■ **Extracted entries**
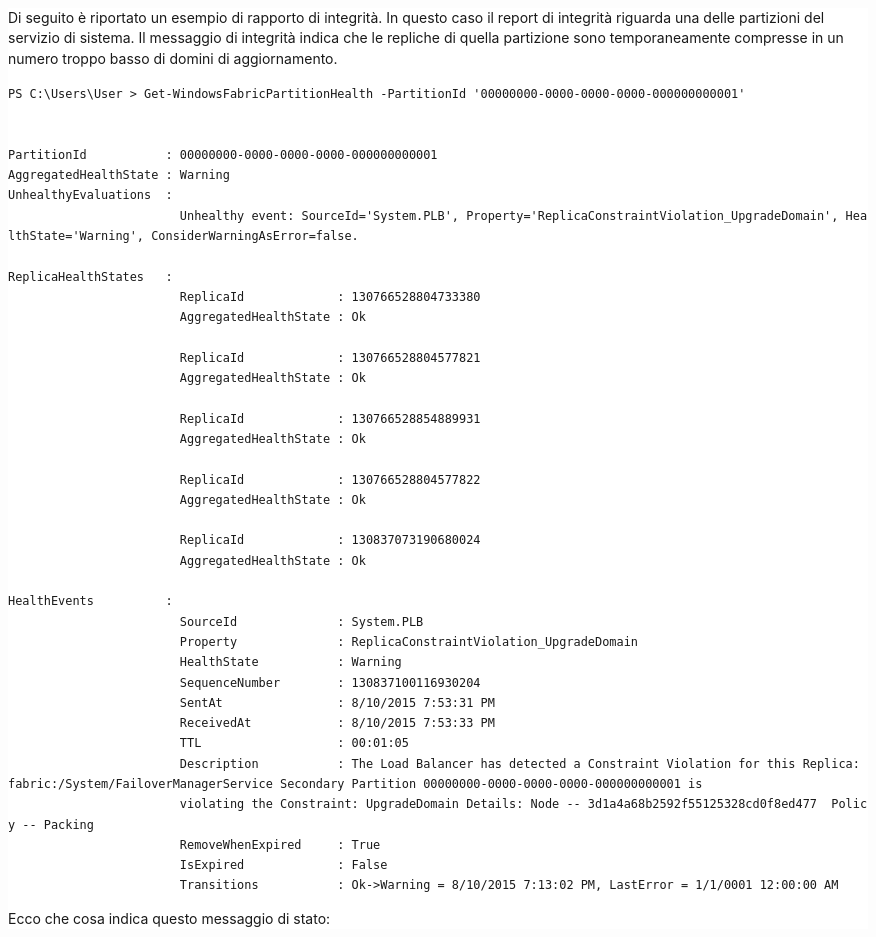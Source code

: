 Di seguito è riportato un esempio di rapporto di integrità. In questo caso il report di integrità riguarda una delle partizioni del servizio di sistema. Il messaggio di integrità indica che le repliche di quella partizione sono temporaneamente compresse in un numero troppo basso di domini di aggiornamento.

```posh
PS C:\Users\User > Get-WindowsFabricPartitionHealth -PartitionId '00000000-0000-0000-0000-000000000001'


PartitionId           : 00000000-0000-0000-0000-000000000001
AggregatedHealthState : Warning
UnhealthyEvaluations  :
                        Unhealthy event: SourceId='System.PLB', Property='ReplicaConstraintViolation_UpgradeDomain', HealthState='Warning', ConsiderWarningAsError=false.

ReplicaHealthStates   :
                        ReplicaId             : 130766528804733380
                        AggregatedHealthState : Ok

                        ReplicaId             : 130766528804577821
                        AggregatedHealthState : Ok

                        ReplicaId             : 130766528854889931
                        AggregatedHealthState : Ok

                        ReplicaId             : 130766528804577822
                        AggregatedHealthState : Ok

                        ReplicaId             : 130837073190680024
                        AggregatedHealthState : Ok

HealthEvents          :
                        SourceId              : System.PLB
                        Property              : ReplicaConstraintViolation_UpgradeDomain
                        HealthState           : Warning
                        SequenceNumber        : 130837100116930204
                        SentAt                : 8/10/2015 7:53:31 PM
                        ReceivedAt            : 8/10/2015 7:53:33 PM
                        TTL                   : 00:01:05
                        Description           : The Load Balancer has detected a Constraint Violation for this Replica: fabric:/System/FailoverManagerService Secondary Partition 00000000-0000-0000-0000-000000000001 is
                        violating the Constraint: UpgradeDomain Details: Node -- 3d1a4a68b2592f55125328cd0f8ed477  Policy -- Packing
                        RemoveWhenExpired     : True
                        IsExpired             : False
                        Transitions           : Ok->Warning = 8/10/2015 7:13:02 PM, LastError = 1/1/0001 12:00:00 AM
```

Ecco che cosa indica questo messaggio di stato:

* * *

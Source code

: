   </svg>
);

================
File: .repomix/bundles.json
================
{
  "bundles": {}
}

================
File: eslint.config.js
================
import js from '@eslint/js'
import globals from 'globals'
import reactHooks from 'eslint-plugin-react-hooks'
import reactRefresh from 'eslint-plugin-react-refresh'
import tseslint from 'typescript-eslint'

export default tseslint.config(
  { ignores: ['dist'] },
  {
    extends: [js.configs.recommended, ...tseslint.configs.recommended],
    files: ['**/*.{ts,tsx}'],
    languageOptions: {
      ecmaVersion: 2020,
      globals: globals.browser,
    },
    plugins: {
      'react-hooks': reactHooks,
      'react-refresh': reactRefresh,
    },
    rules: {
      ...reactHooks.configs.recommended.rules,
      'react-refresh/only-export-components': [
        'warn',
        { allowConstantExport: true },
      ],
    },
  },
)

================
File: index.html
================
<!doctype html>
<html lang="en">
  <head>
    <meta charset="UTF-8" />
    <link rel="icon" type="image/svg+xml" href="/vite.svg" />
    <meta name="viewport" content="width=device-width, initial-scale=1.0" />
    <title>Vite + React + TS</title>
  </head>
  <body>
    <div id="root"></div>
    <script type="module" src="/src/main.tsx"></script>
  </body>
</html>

■ **Exercise objective**
From the entries above, collect every line with the string "messaggio" in it.

■ **Answer to this exercise**
: Di seguito è riportato un esempio di rapporto di integrità. In questo caso il report di integrità riguarda una delle partizioni del servizio di sistema. Il messaggio di integrità indica che le repliche di quella partizione sono temporaneamente compresse in un numero troppo basso di domini di aggiornamento.
Ecco che cosa indica questo messaggio di stato:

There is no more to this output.